YOUR GOAL
Exactly as written, set down the lines from the top of the entries through the line bearing "the temporary dipole.", with every picture left out.

_ _ _ _ _

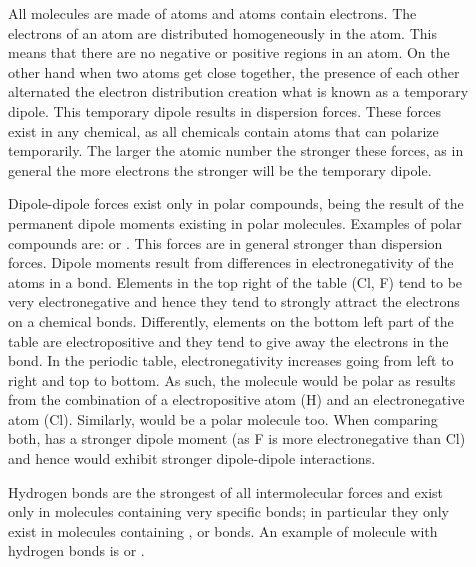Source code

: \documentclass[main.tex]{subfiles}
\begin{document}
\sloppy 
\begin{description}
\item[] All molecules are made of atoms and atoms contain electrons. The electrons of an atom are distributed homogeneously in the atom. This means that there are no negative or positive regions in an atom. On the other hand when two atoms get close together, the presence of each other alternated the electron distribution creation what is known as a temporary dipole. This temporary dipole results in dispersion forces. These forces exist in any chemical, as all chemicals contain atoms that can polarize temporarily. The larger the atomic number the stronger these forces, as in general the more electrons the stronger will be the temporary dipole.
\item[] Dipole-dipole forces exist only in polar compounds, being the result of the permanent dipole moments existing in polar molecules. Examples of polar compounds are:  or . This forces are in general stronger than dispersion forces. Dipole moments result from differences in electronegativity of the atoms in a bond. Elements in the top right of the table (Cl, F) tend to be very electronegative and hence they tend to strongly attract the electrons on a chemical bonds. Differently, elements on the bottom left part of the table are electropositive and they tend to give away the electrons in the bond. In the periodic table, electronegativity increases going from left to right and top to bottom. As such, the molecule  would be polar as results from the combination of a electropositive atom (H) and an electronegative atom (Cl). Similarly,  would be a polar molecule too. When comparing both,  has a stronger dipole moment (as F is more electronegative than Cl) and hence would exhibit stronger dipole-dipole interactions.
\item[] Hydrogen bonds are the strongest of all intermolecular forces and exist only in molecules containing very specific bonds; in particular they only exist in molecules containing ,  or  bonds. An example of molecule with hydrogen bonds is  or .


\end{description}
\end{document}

_ _ _ _ _

SOLUTION
Source code

: \documentclass[main.tex]{subfiles}
\begin{document}
\sloppy 
\begin{description}
\item[] All molecules are made of atoms and atoms contain electrons. The electrons of an atom are distributed homogeneously in the atom. This means that there are no negative or positive regions in an atom. On the other hand when two atoms get close together, the presence of each other alternated the electron distribution creation what is known as a temporary dipole. This temporary dipole results in dispersion forces. These forces exist in any chemical, as all chemicals contain atoms that can polarize temporarily. The larger the atomic number the stronger these forces, as in general the more electrons the stronger will be the temporary dipole.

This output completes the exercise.